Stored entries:
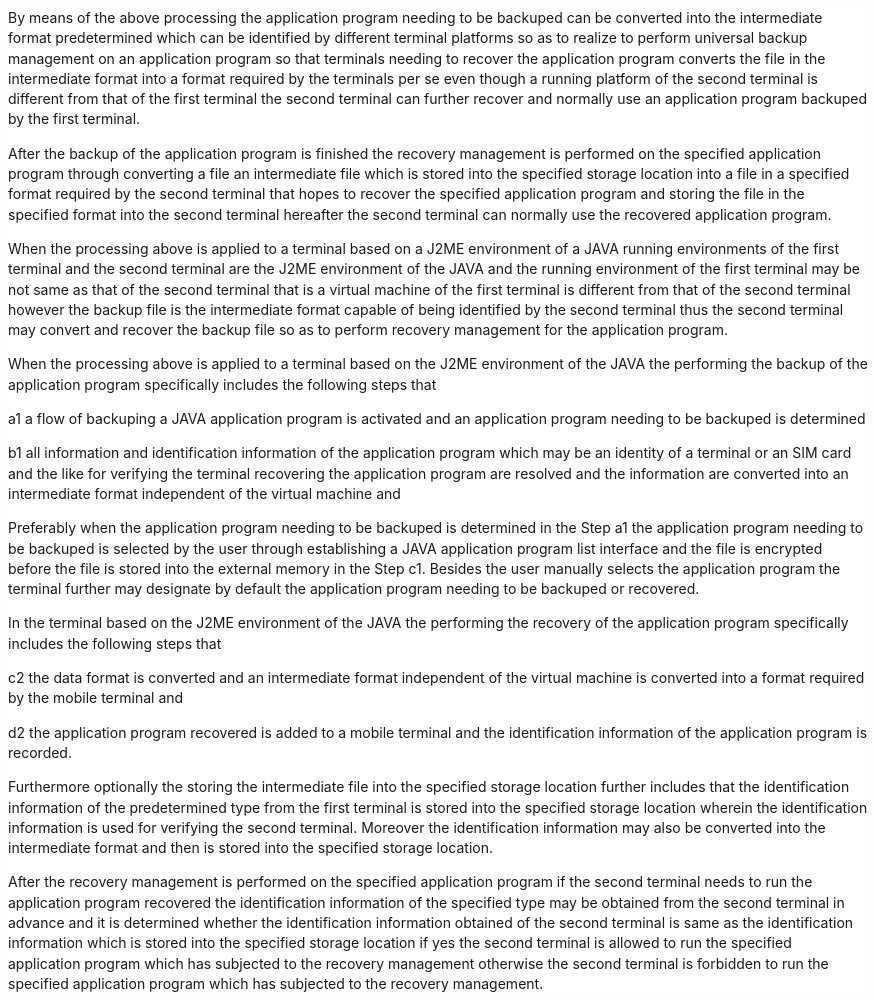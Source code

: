By means of the above processing the application program needing to be backuped can be converted into the intermediate format predetermined which can be identified by different terminal platforms so as to realize to perform universal backup management on an application program so that terminals needing to recover the application program converts the file in the intermediate format into a format required by the terminals per se even though a running platform of the second terminal is different from that of the first terminal the second terminal can further recover and normally use an application program backuped by the first terminal.

After the backup of the application program is finished the recovery management is performed on the specified application program through converting a file an intermediate file which is stored into the specified storage location into a file in a specified format required by the second terminal that hopes to recover the specified application program and storing the file in the specified format into the second terminal hereafter the second terminal can normally use the recovered application program.

When the processing above is applied to a terminal based on a J2ME environment of a JAVA running environments of the first terminal and the second terminal are the J2ME environment of the JAVA and the running environment of the first terminal may be not same as that of the second terminal that is a virtual machine of the first terminal is different from that of the second terminal however the backup file is the intermediate format capable of being identified by the second terminal thus the second terminal may convert and recover the backup file so as to perform recovery management for the application program.

When the processing above is applied to a terminal based on the J2ME environment of the JAVA the performing the backup of the application program specifically includes the following steps that 

 a1 a flow of backuping a JAVA application program is activated and an application program needing to be backuped is determined 

 b1 all information and identification information of the application program which may be an identity of a terminal or an SIM card and the like for verifying the terminal recovering the application program are resolved and the information are converted into an intermediate format independent of the virtual machine and

Preferably when the application program needing to be backuped is determined in the Step a1 the application program needing to be backuped is selected by the user through establishing a JAVA application program list interface and the file is encrypted before the file is stored into the external memory in the Step c1. Besides the user manually selects the application program the terminal further may designate by default the application program needing to be backuped or recovered.

In the terminal based on the J2ME environment of the JAVA the performing the recovery of the application program specifically includes the following steps that 

 c2 the data format is converted and an intermediate format independent of the virtual machine is converted into a format required by the mobile terminal and

 d2 the application program recovered is added to a mobile terminal and the identification information of the application program is recorded.

Furthermore optionally the storing the intermediate file into the specified storage location further includes that the identification information of the predetermined type from the first terminal is stored into the specified storage location wherein the identification information is used for verifying the second terminal. Moreover the identification information may also be converted into the intermediate format and then is stored into the specified storage location.

After the recovery management is performed on the specified application program if the second terminal needs to run the application program recovered the identification information of the specified type may be obtained from the second terminal in advance and it is determined whether the identification information obtained of the second terminal is same as the identification information which is stored into the specified storage location if yes the second terminal is allowed to run the specified application program which has subjected to the recovery management otherwise the second terminal is forbidden to run the specified application program which has subjected to the recovery management.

> [Exercise objective]:
Going through the entries above, count each line that has the word "steps" and report only the count.

> [Task solution]:
2